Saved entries
***

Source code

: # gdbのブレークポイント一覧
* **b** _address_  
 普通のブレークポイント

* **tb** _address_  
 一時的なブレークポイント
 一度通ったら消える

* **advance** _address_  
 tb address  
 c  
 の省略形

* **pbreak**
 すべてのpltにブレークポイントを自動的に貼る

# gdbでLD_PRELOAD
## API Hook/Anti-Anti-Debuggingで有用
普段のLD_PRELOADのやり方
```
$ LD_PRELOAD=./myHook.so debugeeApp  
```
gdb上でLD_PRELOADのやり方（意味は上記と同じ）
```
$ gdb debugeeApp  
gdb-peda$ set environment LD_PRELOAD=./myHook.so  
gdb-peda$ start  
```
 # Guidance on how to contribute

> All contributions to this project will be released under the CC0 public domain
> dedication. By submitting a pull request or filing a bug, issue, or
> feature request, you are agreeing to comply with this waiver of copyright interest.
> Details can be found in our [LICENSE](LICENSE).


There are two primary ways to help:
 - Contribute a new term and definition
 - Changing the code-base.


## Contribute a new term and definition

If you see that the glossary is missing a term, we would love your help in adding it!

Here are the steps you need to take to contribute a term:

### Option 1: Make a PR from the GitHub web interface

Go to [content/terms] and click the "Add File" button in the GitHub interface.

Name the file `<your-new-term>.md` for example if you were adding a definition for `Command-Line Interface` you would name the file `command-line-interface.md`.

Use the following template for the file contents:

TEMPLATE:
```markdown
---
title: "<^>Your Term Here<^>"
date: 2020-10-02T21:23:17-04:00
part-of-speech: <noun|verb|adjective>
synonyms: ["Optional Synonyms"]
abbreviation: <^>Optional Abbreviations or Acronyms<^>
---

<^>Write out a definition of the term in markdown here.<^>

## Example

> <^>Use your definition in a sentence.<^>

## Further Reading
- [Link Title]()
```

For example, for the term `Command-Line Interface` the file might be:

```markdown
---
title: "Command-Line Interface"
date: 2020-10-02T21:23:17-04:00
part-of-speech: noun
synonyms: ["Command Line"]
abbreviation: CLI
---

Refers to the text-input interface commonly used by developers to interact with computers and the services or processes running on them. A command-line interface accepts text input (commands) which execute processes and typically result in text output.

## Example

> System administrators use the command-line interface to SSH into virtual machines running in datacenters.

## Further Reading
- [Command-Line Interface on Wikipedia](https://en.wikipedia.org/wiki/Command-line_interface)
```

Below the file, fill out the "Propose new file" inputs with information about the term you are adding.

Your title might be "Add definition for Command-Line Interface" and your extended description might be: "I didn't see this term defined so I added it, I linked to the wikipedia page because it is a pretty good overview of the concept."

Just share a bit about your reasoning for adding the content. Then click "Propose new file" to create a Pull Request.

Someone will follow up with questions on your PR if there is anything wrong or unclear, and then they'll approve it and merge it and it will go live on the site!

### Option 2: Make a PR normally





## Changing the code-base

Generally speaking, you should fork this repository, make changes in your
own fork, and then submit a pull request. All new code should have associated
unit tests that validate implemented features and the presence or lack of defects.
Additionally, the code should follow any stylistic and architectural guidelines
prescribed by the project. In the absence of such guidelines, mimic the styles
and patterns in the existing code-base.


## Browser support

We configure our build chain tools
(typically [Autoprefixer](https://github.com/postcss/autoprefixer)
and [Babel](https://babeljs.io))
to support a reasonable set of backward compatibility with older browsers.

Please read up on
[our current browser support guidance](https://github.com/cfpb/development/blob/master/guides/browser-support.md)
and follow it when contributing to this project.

***

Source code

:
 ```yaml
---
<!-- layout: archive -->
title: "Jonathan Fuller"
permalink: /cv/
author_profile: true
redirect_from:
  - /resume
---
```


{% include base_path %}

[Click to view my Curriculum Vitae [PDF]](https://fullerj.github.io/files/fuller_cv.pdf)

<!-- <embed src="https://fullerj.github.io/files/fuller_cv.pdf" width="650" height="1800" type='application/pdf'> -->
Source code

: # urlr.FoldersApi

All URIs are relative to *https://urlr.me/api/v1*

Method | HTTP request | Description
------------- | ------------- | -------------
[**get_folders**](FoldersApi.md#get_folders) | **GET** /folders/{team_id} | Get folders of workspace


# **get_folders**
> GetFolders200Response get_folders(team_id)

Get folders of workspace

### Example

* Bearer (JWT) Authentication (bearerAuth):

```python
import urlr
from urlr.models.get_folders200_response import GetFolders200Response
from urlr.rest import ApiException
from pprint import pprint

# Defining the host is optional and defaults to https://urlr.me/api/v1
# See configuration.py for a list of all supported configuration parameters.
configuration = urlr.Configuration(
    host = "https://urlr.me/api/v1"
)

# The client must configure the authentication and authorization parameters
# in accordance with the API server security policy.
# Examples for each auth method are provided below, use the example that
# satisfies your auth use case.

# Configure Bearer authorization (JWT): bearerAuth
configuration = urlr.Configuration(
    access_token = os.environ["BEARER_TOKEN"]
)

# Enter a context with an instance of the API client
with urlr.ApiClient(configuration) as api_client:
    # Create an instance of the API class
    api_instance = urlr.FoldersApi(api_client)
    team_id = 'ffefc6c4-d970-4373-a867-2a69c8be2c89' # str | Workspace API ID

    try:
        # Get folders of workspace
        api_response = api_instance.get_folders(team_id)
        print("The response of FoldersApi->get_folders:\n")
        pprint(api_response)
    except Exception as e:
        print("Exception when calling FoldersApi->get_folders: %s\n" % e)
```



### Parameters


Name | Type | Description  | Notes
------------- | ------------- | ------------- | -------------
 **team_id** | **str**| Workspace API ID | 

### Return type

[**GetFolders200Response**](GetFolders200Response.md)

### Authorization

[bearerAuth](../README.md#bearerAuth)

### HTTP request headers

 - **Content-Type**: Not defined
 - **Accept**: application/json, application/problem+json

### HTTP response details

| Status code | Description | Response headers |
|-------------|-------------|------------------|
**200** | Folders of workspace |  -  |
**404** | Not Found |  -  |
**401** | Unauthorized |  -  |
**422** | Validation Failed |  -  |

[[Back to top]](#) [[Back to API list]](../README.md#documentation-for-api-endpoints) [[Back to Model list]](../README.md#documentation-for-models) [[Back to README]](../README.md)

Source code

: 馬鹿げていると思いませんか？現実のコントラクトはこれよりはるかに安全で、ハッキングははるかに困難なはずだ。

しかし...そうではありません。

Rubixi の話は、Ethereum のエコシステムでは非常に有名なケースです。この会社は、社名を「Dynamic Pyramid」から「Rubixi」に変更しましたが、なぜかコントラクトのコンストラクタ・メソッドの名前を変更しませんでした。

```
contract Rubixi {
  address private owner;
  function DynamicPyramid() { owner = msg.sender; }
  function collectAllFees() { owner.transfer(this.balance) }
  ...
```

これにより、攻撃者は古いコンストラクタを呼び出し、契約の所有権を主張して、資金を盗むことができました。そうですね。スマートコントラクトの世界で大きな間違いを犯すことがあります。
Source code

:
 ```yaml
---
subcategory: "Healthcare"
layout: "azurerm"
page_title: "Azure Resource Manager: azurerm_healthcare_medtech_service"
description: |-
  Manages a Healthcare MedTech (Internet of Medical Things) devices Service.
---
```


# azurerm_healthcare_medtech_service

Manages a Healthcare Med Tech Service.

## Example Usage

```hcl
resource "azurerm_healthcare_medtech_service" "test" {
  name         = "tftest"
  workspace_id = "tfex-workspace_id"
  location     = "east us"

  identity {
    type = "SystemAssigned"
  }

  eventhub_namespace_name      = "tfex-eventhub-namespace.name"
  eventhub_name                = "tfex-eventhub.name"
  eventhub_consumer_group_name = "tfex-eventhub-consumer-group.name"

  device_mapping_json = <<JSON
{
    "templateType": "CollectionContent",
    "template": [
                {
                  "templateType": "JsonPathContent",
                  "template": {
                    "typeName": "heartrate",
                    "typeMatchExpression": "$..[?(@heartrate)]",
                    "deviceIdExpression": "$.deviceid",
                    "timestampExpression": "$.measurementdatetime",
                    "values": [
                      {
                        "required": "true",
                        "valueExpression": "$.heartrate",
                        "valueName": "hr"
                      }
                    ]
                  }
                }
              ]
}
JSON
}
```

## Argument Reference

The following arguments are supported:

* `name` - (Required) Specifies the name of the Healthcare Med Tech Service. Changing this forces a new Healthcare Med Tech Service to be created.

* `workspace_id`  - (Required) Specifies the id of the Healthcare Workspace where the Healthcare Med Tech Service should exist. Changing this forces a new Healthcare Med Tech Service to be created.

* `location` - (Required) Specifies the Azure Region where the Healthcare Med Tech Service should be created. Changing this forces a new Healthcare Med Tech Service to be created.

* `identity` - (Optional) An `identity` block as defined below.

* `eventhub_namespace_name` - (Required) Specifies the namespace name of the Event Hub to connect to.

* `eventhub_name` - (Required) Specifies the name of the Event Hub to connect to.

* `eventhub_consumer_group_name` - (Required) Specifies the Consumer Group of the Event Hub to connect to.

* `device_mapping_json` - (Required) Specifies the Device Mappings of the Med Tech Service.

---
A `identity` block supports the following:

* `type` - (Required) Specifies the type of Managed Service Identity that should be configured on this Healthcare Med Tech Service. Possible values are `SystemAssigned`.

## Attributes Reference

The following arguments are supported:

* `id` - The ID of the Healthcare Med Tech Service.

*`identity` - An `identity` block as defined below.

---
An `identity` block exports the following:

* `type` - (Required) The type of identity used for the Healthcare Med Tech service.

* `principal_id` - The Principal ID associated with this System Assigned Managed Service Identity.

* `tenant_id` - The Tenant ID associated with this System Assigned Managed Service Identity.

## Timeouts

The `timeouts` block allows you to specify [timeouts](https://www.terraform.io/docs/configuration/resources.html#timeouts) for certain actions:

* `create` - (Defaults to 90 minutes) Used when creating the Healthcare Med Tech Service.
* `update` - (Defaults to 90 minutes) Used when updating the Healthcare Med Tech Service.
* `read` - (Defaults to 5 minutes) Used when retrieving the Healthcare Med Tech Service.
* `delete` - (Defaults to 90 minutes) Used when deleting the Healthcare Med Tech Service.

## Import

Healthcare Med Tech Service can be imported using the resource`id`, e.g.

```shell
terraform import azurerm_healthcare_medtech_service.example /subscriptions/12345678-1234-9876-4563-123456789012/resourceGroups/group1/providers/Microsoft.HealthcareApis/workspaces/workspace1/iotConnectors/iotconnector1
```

***

- **What the task asks**: Each line of the data that holds "defined" should be reported.

- **Result of the task**:
Your title might be "Add definition for Command-Line Interface" and your extended description might be: "I didn't see this term defined so I added it, I linked to the wikipedia page because it is a pretty good overview of the concept."
 - **Content-Type**: Not defined
* `identity` - (Optional) An `identity` block as defined below.
*`identity` - An `identity` block as defined below.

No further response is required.